-- Saved entries --
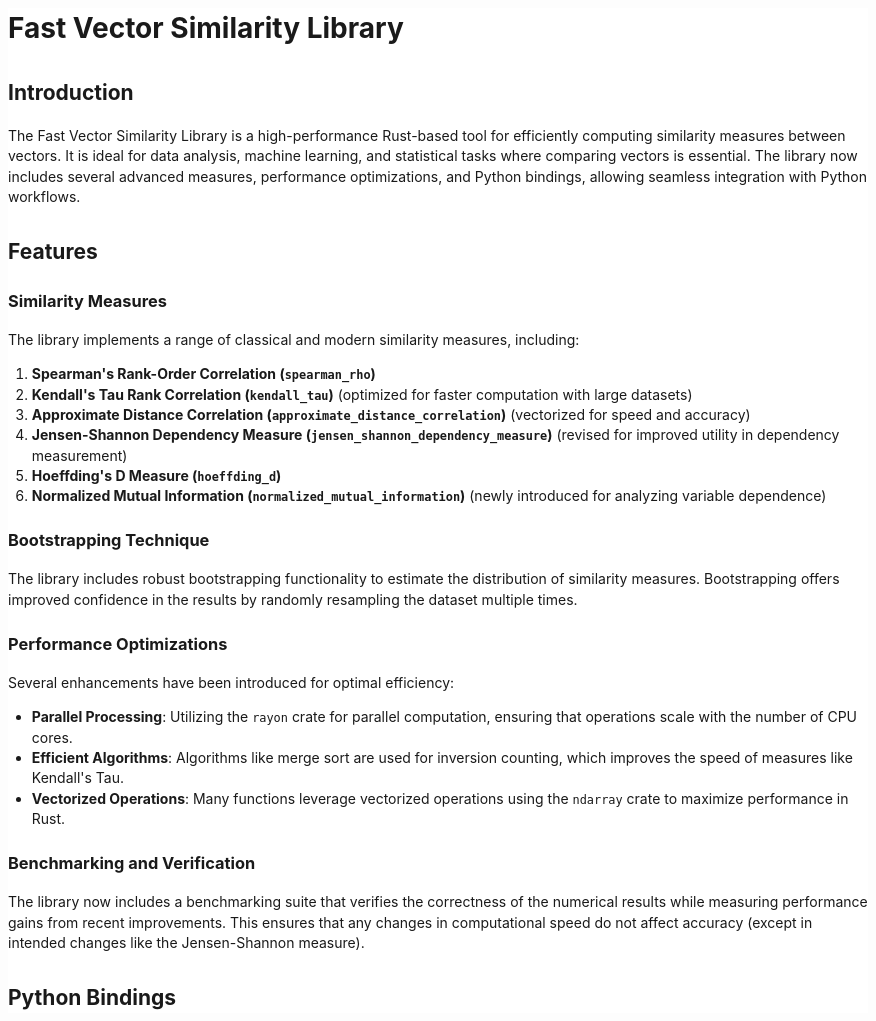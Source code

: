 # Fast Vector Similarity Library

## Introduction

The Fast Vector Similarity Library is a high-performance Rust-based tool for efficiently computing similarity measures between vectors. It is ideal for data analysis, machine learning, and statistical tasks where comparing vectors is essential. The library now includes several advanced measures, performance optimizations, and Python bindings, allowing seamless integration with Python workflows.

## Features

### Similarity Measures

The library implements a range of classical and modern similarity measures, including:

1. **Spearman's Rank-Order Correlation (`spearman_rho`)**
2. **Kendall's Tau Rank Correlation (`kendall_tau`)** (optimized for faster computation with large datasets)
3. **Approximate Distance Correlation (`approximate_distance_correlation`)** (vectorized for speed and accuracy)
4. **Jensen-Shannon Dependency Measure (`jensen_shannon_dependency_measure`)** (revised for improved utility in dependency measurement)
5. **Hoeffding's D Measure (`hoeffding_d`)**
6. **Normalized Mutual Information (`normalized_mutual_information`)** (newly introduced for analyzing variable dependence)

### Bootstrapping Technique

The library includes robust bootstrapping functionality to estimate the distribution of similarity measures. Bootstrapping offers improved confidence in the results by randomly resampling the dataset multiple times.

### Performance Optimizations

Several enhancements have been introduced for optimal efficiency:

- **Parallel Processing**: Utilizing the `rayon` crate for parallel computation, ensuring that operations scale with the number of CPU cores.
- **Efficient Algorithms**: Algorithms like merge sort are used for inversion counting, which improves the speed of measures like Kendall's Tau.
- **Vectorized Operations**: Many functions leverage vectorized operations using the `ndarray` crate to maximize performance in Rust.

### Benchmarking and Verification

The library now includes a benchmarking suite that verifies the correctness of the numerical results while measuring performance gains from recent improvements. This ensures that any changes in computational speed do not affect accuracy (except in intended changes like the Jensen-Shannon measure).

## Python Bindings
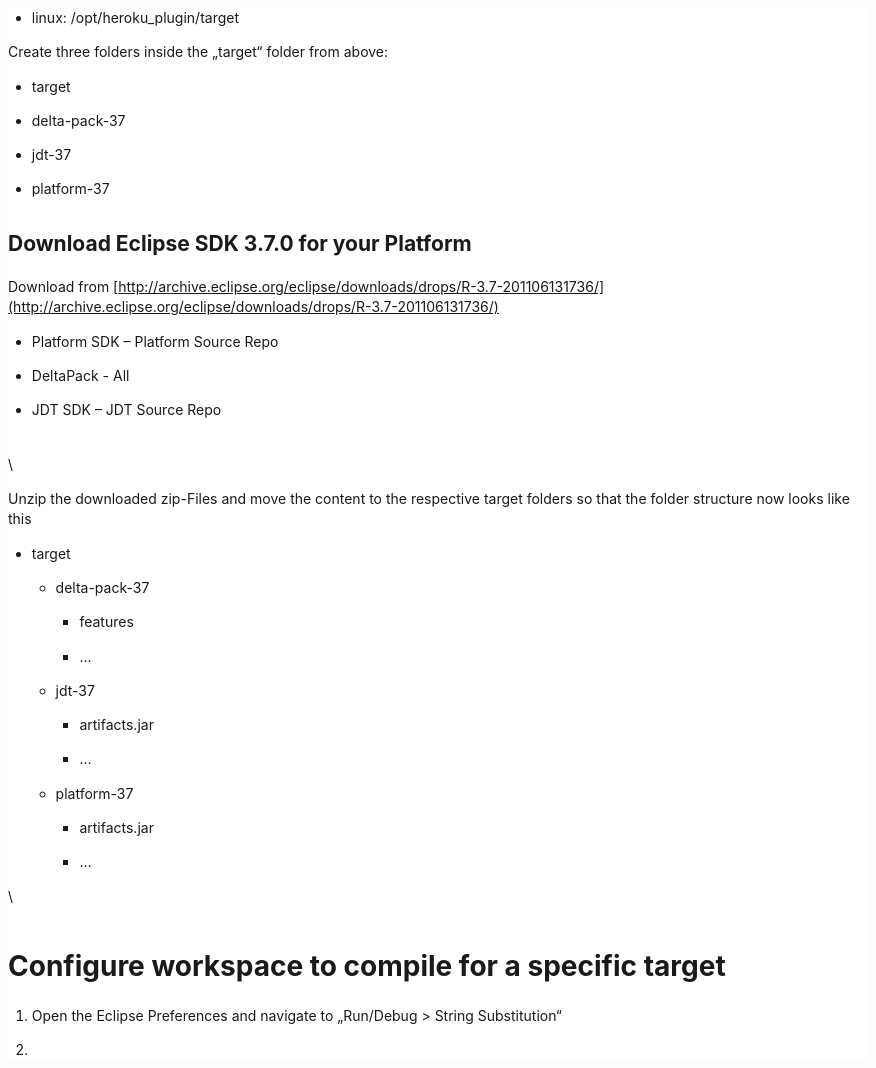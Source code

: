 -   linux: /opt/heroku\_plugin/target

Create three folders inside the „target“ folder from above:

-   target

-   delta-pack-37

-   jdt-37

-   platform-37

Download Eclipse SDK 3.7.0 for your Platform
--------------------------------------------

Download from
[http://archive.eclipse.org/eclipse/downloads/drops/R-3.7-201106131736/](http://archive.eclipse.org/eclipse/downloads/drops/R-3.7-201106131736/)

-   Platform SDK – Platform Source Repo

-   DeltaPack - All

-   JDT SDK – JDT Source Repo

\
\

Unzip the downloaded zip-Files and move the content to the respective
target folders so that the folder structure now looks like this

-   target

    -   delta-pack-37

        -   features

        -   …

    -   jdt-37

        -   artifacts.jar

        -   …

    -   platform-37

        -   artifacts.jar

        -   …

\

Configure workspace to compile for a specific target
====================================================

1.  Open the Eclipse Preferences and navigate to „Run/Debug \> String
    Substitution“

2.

--

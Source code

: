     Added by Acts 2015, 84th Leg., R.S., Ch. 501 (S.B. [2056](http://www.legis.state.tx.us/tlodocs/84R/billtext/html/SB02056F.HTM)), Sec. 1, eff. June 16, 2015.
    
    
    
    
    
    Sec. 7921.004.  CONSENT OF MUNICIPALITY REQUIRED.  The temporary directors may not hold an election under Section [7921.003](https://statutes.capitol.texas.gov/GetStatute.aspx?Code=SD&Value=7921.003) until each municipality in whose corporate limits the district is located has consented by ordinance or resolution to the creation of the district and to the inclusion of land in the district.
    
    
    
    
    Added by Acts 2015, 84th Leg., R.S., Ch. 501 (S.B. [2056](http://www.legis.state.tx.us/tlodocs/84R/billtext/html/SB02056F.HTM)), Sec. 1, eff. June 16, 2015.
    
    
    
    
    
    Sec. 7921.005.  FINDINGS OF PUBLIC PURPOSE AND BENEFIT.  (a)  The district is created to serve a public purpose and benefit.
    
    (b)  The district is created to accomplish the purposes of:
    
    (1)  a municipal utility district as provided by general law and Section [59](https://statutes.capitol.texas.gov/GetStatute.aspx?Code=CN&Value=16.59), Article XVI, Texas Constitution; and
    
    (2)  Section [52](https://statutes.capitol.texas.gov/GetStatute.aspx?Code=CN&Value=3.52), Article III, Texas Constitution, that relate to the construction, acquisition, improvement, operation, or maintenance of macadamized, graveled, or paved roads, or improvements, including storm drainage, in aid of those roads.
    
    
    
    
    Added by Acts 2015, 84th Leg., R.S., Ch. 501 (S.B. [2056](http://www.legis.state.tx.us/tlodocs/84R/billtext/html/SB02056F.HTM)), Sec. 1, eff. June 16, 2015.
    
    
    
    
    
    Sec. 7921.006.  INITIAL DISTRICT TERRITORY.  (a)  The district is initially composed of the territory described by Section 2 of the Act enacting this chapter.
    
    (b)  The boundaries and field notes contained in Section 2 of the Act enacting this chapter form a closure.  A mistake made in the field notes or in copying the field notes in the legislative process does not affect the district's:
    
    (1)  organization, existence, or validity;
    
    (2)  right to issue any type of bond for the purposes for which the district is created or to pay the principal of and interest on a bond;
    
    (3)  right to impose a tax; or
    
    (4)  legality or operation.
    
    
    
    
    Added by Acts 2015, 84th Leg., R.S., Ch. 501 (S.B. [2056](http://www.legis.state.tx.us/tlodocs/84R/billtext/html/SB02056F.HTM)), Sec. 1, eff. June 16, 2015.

-- BRIEF --
Using the records above, filter out every line that lacks the string "operations" and copy the rest.

-- WRITTEN REPLY --
- **Parallel Processing**: Utilizing the `rayon` crate for parallel computation, ensuring that operations scale with the number of CPU cores.
- **Vectorized Operations**: Many functions leverage vectorized operations using the `ndarray` crate to maximize performance in Rust.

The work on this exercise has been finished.